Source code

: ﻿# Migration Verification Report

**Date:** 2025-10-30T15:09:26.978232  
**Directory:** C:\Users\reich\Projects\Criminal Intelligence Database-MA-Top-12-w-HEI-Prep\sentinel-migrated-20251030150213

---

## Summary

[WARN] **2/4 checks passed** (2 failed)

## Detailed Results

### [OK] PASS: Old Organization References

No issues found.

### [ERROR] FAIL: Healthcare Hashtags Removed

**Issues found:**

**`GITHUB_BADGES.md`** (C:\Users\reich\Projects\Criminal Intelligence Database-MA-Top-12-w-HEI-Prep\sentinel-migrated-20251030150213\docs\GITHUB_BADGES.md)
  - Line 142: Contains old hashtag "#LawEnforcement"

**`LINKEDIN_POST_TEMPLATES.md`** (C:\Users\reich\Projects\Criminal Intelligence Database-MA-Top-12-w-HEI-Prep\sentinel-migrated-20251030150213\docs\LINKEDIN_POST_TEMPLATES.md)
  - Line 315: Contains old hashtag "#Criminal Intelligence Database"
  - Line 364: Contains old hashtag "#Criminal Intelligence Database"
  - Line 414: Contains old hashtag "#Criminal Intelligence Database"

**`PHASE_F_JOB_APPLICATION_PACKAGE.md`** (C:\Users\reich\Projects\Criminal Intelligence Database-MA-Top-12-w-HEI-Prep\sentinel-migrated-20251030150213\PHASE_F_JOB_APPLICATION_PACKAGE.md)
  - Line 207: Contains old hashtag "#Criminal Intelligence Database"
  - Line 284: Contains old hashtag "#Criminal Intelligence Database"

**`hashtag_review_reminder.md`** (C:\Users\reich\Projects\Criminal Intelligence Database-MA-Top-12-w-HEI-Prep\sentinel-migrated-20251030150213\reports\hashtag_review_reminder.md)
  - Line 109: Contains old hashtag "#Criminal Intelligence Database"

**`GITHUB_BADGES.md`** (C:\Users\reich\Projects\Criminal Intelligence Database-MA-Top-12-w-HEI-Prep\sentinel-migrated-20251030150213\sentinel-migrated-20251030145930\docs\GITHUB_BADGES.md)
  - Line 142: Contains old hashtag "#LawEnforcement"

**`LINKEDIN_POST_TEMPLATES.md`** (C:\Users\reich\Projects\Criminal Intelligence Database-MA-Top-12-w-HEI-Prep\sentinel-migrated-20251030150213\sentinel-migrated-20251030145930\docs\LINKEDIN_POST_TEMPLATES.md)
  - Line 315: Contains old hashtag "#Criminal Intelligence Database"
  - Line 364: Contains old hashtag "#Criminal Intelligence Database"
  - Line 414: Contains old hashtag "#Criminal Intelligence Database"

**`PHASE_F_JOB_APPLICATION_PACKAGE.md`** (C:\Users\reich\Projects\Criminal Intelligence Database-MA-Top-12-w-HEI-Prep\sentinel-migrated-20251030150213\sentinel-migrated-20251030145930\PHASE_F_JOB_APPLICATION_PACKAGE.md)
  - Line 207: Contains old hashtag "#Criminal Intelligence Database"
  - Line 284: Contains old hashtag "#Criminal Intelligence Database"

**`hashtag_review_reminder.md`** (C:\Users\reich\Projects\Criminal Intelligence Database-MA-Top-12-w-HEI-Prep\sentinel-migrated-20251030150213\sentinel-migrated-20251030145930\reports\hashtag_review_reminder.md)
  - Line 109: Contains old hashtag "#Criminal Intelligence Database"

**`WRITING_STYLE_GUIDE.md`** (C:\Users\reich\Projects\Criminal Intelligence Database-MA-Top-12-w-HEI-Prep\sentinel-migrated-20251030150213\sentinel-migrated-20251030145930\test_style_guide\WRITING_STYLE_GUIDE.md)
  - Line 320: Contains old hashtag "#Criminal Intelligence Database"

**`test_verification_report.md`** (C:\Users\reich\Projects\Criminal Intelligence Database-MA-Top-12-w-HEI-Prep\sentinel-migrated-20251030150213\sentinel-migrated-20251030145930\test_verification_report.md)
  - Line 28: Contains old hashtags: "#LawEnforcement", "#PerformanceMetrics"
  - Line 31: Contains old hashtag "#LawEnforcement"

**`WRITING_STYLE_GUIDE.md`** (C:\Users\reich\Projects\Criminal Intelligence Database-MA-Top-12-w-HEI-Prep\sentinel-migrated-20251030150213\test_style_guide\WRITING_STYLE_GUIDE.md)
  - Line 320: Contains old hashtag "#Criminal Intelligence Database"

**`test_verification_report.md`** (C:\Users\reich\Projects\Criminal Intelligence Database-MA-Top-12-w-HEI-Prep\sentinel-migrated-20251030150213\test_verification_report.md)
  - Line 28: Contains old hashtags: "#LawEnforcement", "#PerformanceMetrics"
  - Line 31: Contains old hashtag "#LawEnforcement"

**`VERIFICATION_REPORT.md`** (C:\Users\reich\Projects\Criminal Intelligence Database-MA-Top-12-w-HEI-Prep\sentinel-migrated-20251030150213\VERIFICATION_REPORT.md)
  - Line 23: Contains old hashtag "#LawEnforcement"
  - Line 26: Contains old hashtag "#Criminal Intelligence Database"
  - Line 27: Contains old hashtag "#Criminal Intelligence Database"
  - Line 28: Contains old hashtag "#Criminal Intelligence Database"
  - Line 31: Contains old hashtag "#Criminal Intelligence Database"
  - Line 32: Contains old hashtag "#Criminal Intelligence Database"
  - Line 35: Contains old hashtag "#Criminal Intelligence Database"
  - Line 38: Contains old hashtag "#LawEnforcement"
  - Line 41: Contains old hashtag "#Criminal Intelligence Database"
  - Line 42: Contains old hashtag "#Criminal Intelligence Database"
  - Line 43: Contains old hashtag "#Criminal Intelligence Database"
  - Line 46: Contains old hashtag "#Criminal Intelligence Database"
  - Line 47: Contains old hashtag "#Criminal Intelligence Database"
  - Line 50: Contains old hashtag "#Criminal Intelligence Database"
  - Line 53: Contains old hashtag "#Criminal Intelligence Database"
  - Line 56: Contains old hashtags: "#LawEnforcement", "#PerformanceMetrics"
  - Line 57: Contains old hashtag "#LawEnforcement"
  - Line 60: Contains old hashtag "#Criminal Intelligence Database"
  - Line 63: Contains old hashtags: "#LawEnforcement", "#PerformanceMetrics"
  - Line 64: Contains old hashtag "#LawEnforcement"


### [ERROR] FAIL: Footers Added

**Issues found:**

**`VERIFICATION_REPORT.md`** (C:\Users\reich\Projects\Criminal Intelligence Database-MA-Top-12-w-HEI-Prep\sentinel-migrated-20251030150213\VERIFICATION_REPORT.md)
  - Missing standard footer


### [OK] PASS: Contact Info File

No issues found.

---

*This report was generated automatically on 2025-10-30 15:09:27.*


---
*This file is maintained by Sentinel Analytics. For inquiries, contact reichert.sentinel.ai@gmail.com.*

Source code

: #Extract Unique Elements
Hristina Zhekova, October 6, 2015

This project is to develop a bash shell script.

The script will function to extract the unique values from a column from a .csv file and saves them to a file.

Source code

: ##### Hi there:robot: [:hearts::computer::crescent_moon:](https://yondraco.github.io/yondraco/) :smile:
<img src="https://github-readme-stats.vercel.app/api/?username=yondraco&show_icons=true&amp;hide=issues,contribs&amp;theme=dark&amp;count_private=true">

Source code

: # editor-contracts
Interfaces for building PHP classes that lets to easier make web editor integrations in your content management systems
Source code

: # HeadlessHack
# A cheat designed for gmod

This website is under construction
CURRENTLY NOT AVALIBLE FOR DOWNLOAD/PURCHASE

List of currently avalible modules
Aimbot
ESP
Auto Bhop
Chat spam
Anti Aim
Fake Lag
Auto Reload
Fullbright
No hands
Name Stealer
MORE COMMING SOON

════

What the task requires:
When you answer, repeat all of the material exactly as given.

Exercise response:
Source code

: ﻿# Migration Verification Report

**Date:** 2025-10-30T15:09:26.978232  
**Directory:** C:\Users\reich\Projects\Criminal Intelligence Database-MA-Top-12-w-HEI-Prep\sentinel-migrated-20251030150213

---

## Summary

[WARN] **2/4 checks passed** (2 failed)

## Detailed Results

### [OK] PASS: Old Organization References

No issues found.

### [ERROR] FAIL: Healthcare Hashtags Removed

**Issues found:**

**`GITHUB_BADGES.md`** (C:\Users\reich\Projects\Criminal Intelligence Database-MA-Top-12-w-HEI-Prep\sentinel-migrated-20251030150213\docs\GITHUB_BADGES.md)
  - Line 142: Contains old hashtag "#LawEnforcement"

**`LINKEDIN_POST_TEMPLATES.md`** (C:\Users\reich\Projects\Criminal Intelligence Database-MA-Top-12-w-HEI-Prep\sentinel-migrated-20251030150213\docs\LINKEDIN_POST_TEMPLATES.md)
  - Line 315: Contains old hashtag "#Criminal Intelligence Database"
  - Line 364: Contains old hashtag "#Criminal Intelligence Database"
  - Line 414: Contains old hashtag "#Criminal Intelligence Database"

**`PHASE_F_JOB_APPLICATION_PACKAGE.md`** (C:\Users\reich\Projects\Criminal Intelligence Database-MA-Top-12-w-HEI-Prep\sentinel-migrated-20251030150213\PHASE_F_JOB_APPLICATION_PACKAGE.md)
  - Line 207: Contains old hashtag "#Criminal Intelligence Database"
  - Line 284: Contains old hashtag "#Criminal Intelligence Database"

**`hashtag_review_reminder.md`** (C:\Users\reich\Projects\Criminal Intelligence Database-MA-Top-12-w-HEI-Prep\sentinel-migrated-20251030150213\reports\hashtag_review_reminder.md)
  - Line 109: Contains old hashtag "#Criminal Intelligence Database"

**`GITHUB_BADGES.md`** (C:\Users\reich\Projects\Criminal Intelligence Database-MA-Top-12-w-HEI-Prep\sentinel-migrated-20251030150213\sentinel-migrated-20251030145930\docs\GITHUB_BADGES.md)
  - Line 142: Contains old hashtag "#LawEnforcement"

**`LINKEDIN_POST_TEMPLATES.md`** (C:\Users\reich\Projects\Criminal Intelligence Database-MA-Top-12-w-HEI-Prep\sentinel-migrated-20251030150213\sentinel-migrated-20251030145930\docs\LINKEDIN_POST_TEMPLATES.md)
  - Line 315: Contains old hashtag "#Criminal Intelligence Database"
  - Line 364: Contains old hashtag "#Criminal Intelligence Database"
  - Line 414: Contains old hashtag "#Criminal Intelligence Database"

**`PHASE_F_JOB_APPLICATION_PACKAGE.md`** (C:\Users\reich\Projects\Criminal Intelligence Database-MA-Top-12-w-HEI-Prep\sentinel-migrated-20251030150213\sentinel-migrated-20251030145930\PHASE_F_JOB_APPLICATION_PACKAGE.md)
  - Line 207: Contains old hashtag "#Criminal Intelligence Database"
  - Line 284: Contains old hashtag "#Criminal Intelligence Database"

**`hashtag_review_reminder.md`** (C:\Users\reich\Projects\Criminal Intelligence Database-MA-Top-12-w-HEI-Prep\sentinel-migrated-20251030150213\sentinel-migrated-20251030145930\reports\hashtag_review_reminder.md)
  - Line 109: Contains old hashtag "#Criminal Intelligence Database"

**`WRITING_STYLE_GUIDE.md`** (C:\Users\reich\Projects\Criminal Intelligence Database-MA-Top-12-w-HEI-Prep\sentinel-migrated-20251030150213\sentinel-migrated-20251030145930\test_style_guide\WRITING_STYLE_GUIDE.md)
  - Line 320: Contains old hashtag "#Criminal Intelligence Database"

**`test_verification_report.md`** (C:\Users\reich\Projects\Criminal Intelligence Database-MA-Top-12-w-HEI-Prep\sentinel-migrated-20251030150213\sentinel-migrated-20251030145930\test_verification_report.md)
  - Line 28: Contains old hashtags: "#LawEnforcement", "#PerformanceMetrics"
  - Line 31: Contains old hashtag "#LawEnforcement"

**`WRITING_STYLE_GUIDE.md`** (C:\Users\reich\Projects\Criminal Intelligence Database-MA-Top-12-w-HEI-Prep\sentinel-migrated-20251030150213\test_style_guide\WRITING_STYLE_GUIDE.md)
  - Line 320: Contains old hashtag "#Criminal Intelligence Database"

**`test_verification_report.md`** (C:\Users\reich\Projects\Criminal Intelligence Database-MA-Top-12-w-HEI-Prep\sentinel-migrated-20251030150213\test_verification_report.md)
  - Line 28: Contains old hashtags: "#LawEnforcement", "#PerformanceMetrics"
  - Line 31: Contains old hashtag "#LawEnforcement"

**`VERIFICATION_REPORT.md`** (C:\Users\reich\Projects\Criminal Intelligence Database-MA-Top-12-w-HEI-Prep\sentinel-migrated-20251030150213\VERIFICATION_REPORT.md)
  - Line 23: Contains old hashtag "#LawEnforcement"
  - Line 26: Contains old hashtag "#Criminal Intelligence Database"
  - Line 27: Contains old hashtag "#Criminal Intelligence Database"
  - Line 28: Contains old hashtag "#Criminal Intelligence Database"
  - Line 31: Contains old hashtag "#Criminal Intelligence Database"
  - Line 32: Contains old hashtag "#Criminal Intelligence Database"
  - Line 35: Contains old hashtag "#Criminal Intelligence Database"
  - Line 38: Contains old hashtag "#LawEnforcement"
  - Line 41: Contains old hashtag "#Criminal Intelligence Database"
  - Line 42: Contains old hashtag "#Criminal Intelligence Database"
  - Line 43: Contains old hashtag "#Criminal Intelligence Database"
  - Line 46: Contains old hashtag "#Criminal Intelligence Database"
  - Line 47: Contains old hashtag "#Criminal Intelligence Database"
  - Line 50: Contains old hashtag "#Criminal Intelligence Database"
  - Line 53: Contains old hashtag "#Criminal Intelligence Database"
  - Line 56: Contains old hashtags: "#LawEnforcement", "#PerformanceMetrics"
  - Line 57: Contains old hashtag "#LawEnforcement"
  - Line 60: Contains old hashtag "#Criminal Intelligence Database"
  - Line 63: Contains old hashtags: "#LawEnforcement", "#PerformanceMetrics"
  - Line 64: Contains old hashtag "#LawEnforcement"


### [ERROR] FAIL: Footers Added

**Issues found:**

**`VERIFICATION_REPORT.md`** (C:\Users\reich\Projects\Criminal Intelligence Database-MA-Top-12-w-HEI-Prep\sentinel-migrated-20251030150213\VERIFICATION_REPORT.md)
  - Missing standard footer


### [OK] PASS: Contact Info File

No issues found.

---

*This report was generated automatically on 2025-10-30 15:09:27.*


---
*This file is maintained by Sentinel Analytics. For inquiries, contact reichert.sentinel.ai@gmail.com.*

Source code

: #Extract Unique Elements
Hristina Zhekova, October 6, 2015

This project is to develop a bash shell script.

The script will function to extract the unique values from a column from a .csv file and saves them to a file.

Source code

: ##### Hi there:robot: [:hearts::computer::crescent_moon:](https://yondraco.github.io/yondraco/) :smile:
<img src="https://github-readme-stats.vercel.app/api/?username=yondraco&show_icons=true&amp;hide=issues,contribs&amp;theme=dark&amp;count_private=true">

Source code

: # editor-contracts
Interfaces for building PHP classes that lets to easier make web editor integrations in your content management systems
Source code

: # HeadlessHack
# A cheat designed for gmod

This website is under construction
CURRENTLY NOT AVALIBLE FOR DOWNLOAD/PURCHASE

List of currently avalible modules
Aimbot
ESP
Auto Bhop
Chat spam
Anti Aim
Fake Lag
Auto Reload
Fullbright
No hands
Name Stealer
MORE COMMING SOON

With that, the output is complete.